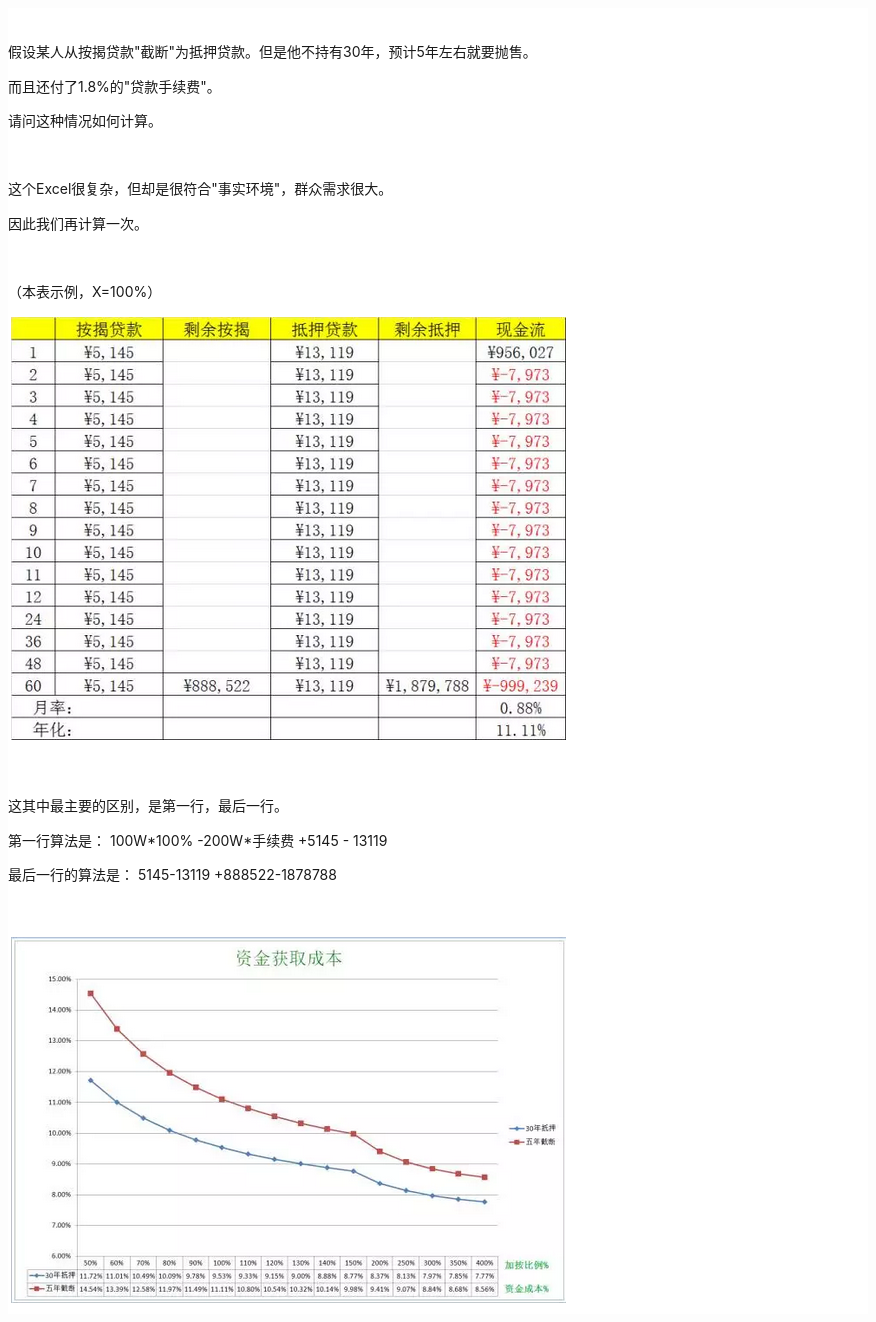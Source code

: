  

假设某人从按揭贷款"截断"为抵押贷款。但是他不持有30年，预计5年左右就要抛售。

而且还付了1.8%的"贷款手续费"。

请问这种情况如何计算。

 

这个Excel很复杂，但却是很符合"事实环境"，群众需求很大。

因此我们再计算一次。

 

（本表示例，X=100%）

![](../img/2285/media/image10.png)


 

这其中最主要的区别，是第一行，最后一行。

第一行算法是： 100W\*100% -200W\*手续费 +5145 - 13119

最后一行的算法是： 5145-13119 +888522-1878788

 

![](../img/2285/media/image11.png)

- Task objective: Where the string "media" occurs in a line of the material above, copy the whole line.

- Answer to the exercise:
![](../img/2285/media/image10.png)
![](../img/2285/media/image11.png)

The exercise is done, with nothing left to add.